* **About this task**:
Every line below from the one containing "2. 「同意文書画面」では、" through the one containing "### 心拍数の受信・送信" must be transcribed exactly. Omit all lines outside that stretch.

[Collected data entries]
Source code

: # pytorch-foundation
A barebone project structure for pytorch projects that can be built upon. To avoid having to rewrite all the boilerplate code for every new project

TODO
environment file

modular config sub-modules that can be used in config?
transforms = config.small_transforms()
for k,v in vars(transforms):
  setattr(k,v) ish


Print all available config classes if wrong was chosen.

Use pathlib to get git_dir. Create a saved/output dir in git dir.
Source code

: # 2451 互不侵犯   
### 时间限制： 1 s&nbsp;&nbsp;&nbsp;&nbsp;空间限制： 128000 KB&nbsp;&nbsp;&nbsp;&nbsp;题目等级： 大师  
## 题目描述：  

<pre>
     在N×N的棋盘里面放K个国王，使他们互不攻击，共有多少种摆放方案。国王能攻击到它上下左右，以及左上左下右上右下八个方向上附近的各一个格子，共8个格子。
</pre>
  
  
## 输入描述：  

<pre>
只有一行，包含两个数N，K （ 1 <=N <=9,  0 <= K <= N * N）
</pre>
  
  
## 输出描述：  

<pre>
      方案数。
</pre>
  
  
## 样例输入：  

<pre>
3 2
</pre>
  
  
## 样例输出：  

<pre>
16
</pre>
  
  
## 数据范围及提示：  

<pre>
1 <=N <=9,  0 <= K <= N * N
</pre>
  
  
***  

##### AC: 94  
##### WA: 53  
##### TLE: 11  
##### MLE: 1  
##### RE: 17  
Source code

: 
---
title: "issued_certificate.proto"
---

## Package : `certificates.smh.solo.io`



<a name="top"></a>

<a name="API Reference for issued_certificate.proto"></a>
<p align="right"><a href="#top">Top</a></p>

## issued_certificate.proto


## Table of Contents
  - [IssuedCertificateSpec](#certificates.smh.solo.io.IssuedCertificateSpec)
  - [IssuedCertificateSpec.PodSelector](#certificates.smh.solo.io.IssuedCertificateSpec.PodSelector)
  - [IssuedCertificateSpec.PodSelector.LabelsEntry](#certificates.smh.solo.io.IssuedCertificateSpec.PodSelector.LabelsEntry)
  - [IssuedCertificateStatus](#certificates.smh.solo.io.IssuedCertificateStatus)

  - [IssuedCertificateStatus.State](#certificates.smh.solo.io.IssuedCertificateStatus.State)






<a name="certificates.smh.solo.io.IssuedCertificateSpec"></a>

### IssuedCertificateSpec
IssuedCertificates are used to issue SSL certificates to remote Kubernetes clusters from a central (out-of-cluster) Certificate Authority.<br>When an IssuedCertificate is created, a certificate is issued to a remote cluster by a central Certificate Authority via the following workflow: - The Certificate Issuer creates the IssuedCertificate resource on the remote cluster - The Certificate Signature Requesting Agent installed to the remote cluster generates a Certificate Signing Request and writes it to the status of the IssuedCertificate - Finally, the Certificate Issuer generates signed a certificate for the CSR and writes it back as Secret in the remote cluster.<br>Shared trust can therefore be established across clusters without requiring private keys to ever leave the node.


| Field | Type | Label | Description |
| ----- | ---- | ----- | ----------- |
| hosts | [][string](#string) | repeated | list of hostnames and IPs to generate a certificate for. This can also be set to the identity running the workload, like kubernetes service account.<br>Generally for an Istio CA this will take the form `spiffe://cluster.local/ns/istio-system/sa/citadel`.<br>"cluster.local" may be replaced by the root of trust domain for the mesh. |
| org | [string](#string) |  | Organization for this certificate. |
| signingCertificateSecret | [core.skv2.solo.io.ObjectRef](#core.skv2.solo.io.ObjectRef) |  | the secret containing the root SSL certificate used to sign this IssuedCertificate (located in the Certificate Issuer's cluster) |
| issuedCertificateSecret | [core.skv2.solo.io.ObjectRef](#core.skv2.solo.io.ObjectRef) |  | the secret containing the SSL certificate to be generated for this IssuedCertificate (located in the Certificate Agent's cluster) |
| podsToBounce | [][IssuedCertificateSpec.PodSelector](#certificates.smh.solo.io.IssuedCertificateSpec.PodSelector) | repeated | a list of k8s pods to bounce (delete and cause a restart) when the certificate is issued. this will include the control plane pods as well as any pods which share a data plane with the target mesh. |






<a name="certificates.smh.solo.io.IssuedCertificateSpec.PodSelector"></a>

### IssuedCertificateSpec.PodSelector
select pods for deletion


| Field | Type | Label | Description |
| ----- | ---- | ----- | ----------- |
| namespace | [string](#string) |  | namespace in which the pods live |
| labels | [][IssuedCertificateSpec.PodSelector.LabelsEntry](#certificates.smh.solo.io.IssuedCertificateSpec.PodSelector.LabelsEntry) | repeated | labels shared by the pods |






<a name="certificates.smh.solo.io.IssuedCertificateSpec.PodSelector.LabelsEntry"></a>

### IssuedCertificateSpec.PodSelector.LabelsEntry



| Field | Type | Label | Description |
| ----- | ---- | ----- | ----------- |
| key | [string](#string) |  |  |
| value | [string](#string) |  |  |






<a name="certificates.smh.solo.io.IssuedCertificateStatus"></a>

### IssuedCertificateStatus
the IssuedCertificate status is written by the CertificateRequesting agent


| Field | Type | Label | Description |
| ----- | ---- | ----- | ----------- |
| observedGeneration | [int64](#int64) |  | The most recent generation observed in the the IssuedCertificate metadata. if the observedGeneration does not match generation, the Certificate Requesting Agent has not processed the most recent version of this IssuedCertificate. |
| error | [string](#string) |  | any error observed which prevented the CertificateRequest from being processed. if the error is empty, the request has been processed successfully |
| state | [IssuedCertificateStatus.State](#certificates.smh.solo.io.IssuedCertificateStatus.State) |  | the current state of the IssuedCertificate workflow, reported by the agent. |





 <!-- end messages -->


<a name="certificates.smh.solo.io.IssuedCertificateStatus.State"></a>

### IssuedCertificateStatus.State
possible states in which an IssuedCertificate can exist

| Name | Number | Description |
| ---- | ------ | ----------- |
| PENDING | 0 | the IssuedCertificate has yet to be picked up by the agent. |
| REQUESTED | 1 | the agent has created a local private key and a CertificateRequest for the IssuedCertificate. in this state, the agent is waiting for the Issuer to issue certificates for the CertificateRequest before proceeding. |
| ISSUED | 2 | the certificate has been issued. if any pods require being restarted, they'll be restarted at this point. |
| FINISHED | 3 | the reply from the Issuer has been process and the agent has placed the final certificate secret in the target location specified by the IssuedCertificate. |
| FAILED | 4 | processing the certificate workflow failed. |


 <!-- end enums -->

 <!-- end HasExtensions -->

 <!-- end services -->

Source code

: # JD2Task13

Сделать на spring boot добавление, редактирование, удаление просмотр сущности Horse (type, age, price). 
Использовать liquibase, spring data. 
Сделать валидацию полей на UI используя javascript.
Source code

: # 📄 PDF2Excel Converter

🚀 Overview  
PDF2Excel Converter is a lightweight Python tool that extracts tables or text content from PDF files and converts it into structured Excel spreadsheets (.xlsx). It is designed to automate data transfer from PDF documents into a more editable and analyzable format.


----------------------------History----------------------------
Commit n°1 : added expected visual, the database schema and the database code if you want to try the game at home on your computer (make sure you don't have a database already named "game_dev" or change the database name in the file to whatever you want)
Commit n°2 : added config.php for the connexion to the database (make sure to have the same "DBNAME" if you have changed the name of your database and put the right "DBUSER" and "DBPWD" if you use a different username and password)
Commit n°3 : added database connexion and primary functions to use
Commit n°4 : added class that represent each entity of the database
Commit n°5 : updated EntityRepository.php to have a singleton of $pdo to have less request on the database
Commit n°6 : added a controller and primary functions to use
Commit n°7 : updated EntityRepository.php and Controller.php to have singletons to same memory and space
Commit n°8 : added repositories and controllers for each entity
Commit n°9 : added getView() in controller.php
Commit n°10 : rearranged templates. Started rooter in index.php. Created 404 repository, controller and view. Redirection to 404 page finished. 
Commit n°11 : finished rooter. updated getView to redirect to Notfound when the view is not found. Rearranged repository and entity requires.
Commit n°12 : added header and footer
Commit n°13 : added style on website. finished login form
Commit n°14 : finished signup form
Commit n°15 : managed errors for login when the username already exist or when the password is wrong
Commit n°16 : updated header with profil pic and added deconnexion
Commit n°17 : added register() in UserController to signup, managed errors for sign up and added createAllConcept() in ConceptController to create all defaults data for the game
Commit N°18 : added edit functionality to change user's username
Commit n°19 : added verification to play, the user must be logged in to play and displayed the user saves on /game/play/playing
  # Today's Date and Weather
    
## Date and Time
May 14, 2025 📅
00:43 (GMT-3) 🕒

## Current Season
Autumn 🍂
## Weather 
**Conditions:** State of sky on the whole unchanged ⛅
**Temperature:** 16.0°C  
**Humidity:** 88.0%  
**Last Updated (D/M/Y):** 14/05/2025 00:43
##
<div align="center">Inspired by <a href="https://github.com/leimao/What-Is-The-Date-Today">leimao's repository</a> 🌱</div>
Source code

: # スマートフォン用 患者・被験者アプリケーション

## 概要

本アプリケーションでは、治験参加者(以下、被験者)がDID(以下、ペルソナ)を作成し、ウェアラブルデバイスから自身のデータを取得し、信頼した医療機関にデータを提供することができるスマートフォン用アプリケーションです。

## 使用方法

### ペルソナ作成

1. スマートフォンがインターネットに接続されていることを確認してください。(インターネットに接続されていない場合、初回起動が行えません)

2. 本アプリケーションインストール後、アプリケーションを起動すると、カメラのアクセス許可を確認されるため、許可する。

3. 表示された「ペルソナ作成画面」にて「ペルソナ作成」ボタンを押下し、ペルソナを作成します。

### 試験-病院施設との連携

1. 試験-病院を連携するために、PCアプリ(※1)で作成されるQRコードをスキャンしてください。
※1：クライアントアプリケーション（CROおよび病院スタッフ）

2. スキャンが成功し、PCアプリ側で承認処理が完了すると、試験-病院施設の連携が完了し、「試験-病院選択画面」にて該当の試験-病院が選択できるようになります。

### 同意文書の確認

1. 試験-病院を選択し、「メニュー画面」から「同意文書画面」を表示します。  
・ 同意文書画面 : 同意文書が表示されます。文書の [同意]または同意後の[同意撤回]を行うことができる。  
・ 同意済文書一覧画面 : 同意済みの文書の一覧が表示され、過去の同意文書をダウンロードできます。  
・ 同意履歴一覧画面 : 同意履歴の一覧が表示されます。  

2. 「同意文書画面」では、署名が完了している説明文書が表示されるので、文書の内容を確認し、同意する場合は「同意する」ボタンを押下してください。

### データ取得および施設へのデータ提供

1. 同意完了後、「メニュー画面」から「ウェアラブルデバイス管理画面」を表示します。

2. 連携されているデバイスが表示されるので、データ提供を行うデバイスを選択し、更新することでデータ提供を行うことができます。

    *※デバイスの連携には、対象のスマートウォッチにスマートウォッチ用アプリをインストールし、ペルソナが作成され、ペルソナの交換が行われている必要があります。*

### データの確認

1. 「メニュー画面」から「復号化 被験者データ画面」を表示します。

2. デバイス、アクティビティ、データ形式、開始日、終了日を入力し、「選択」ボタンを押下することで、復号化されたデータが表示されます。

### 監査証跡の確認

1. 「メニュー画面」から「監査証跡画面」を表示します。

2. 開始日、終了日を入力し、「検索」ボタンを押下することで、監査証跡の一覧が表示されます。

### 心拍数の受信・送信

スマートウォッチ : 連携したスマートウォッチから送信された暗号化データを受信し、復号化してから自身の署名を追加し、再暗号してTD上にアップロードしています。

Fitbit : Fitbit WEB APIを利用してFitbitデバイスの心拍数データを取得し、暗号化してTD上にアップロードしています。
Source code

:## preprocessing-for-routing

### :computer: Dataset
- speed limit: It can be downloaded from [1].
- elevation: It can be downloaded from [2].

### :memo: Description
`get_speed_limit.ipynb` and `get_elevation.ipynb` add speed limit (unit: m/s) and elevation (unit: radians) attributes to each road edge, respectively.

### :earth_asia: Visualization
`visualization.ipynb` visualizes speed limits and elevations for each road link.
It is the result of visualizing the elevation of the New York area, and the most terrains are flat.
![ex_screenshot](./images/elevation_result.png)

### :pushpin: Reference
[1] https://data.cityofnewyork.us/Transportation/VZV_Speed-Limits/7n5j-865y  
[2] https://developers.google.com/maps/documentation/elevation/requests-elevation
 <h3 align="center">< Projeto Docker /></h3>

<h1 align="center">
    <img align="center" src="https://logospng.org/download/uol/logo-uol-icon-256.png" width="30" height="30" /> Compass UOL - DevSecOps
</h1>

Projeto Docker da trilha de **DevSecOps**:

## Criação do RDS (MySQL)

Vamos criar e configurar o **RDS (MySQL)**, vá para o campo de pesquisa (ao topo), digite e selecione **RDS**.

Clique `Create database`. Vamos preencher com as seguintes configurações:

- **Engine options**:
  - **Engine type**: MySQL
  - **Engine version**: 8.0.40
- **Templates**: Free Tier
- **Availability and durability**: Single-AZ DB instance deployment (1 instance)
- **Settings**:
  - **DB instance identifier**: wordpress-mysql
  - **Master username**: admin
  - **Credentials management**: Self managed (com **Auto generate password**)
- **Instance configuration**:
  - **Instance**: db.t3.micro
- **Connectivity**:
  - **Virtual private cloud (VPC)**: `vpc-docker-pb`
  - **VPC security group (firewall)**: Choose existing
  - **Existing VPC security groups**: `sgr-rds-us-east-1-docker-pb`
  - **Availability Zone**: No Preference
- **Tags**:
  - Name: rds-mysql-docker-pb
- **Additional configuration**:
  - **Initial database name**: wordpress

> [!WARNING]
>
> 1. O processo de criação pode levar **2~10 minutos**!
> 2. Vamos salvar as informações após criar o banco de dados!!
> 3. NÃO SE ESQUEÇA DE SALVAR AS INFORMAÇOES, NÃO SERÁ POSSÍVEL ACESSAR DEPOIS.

* **The answer**:
2. 「同意文書画面」では、署名が完了している説明文書が表示されるので、文書の内容を確認し、同意する場合は「同意する」ボタンを押下してください。

### データ取得および施設へのデータ提供

1. 同意完了後、「メニュー画面」から「ウェアラブルデバイス管理画面」を表示します。

2. 連携されているデバイスが表示されるので、データ提供を行うデバイスを選択し、更新することでデータ提供を行うことができます。

    *※デバイスの連携には、対象のスマートウォッチにスマートウォッチ用アプリをインストールし、ペルソナが作成され、ペルソナの交換が行われている必要があります。*

### データの確認

1. 「メニュー画面」から「復号化 被験者データ画面」を表示します。

2. デバイス、アクティビティ、データ形式、開始日、終了日を入力し、「選択」ボタンを押下することで、復号化されたデータが表示されます。

### 監査証跡の確認

1. 「メニュー画面」から「監査証跡画面」を表示します。

2. 開始日、終了日を入力し、「検索」ボタンを押下することで、監査証跡の一覧が表示されます。

### 心拍数の受信・送信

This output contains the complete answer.